══ RECORDS SUPPLIED
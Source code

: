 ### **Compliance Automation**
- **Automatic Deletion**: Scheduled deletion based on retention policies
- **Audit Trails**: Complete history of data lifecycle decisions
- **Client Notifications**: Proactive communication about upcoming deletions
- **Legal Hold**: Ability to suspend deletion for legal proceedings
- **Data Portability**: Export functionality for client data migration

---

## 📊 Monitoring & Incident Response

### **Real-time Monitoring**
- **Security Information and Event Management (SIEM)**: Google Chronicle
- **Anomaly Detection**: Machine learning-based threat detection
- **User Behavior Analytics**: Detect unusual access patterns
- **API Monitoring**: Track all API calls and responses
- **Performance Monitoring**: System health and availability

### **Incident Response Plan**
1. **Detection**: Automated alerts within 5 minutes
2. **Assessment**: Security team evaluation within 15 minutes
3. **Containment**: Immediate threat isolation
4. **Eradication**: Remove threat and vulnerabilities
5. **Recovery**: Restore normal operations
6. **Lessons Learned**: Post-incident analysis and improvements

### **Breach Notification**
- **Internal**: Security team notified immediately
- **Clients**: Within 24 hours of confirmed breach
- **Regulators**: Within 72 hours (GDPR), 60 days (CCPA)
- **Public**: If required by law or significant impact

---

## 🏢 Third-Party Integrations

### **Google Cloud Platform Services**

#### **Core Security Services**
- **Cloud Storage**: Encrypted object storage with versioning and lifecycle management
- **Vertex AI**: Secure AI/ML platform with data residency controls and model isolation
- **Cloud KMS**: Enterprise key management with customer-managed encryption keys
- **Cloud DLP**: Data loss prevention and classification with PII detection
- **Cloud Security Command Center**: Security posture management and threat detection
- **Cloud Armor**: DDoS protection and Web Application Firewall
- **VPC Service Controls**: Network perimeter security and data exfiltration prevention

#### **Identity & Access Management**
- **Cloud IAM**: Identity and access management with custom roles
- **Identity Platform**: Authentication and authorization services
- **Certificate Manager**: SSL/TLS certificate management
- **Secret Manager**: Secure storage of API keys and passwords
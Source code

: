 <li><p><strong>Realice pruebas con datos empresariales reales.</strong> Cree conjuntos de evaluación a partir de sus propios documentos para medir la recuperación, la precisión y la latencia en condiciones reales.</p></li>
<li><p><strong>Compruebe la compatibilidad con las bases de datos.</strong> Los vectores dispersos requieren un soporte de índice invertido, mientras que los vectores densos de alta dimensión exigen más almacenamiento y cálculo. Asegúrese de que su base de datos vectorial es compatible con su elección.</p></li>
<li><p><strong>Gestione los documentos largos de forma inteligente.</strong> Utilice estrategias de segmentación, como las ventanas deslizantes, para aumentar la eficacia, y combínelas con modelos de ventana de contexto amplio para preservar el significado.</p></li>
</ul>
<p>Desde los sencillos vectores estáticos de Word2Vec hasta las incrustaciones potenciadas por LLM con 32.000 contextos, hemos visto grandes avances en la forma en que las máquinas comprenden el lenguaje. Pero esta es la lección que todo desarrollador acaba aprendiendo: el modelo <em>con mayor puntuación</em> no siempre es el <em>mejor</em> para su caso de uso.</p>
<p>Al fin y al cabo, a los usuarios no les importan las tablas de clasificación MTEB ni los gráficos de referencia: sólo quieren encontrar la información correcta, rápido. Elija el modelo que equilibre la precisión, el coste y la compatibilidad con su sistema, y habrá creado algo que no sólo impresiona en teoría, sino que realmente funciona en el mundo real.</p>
════
# [TASK PROMPT]
In the material above, locate the line containing "5. **Recovery**: Restore normal operations" and the line containing "#### **Identity & Access Management**". Transcribe exactly those two lines and every line between them, and nothing more.

# [SOLUTION BELOW]
5. **Recovery**: Restore normal operations
6. **Lessons Learned**: Post-incident analysis and improvements

### **Breach Notification**
- **Internal**: Security team notified immediately
- **Clients**: Within 24 hours of confirmed breach
- **Regulators**: Within 72 hours (GDPR), 60 days (CCPA)
- **Public**: If required by law or significant impact

---

## 🏢 Third-Party Integrations

### **Google Cloud Platform Services**

#### **Core Security Services**
- **Cloud Storage**: Encrypted object storage with versioning and lifecycle management
- **Vertex AI**: Secure AI/ML platform with data residency controls and model isolation
- **Cloud KMS**: Enterprise key management with customer-managed encryption keys
- **Cloud DLP**: Data loss prevention and classification with PII detection
- **Cloud Security Command Center**: Security posture management and threat detection
- **Cloud Armor**: DDoS protection and Web Application Firewall
- **VPC Service Controls**: Network perimeter security and data exfiltration prevention

#### **Identity & Access Management**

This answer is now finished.